● TRY IT: All of the data below should be printed again exactly, pictures excluded.

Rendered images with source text
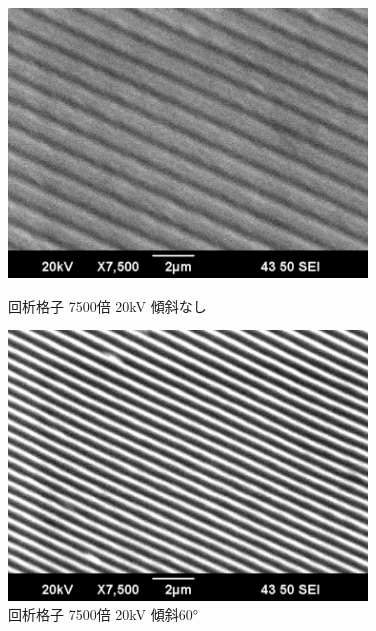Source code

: \documentclass[a4paper,11pt]{jsarticle}
\begin{document}
\begin{figure}[H]
  \begin{minipage}{0.5\hsize}
    \begin{center}
      \includegraphics[width=0.85\textwidth]{figs/0523/kaisetukousi/7500_20kV.pdf}
    \end{center}
    \caption{回析格子 7500倍 20kV 傾斜なし}
  \end{minipage}
  \begin{minipage}{0.5\hsize}
    \begin{center}
      \includegraphics[width=0.85\textwidth]{figs/0523/kaisetukousi/7500_20kV_60.pdf}
    \end{center}
    \caption{回析格子 7500倍 20kV 傾斜60°}
  \end{minipage}
\end{figure}
\end{document}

● ANSWER FOR THIS EXERCISE:
Source code

: \documentclass[a4paper,11pt]{jsarticle}
\begin{document}
\begin{figure}[H]
  \begin{minipage}{0.5\hsize}
    \begin{center}
      \includegraphics[width=0.85\textwidth]{figs/0523/kaisetukousi/7500_20kV.pdf}
    \end{center}
    \caption{回析格子 7500倍 20kV 傾斜なし}
  \end{minipage}
  \begin{minipage}{0.5\hsize}
    \begin{center}
      \includegraphics[width=0.85\textwidth]{figs/0523/kaisetukousi/7500_20kV_60.pdf}
    \end{center}
    \caption{回析格子 7500倍 20kV 傾斜60°}
  \end{minipage}
\end{figure}
\end{document}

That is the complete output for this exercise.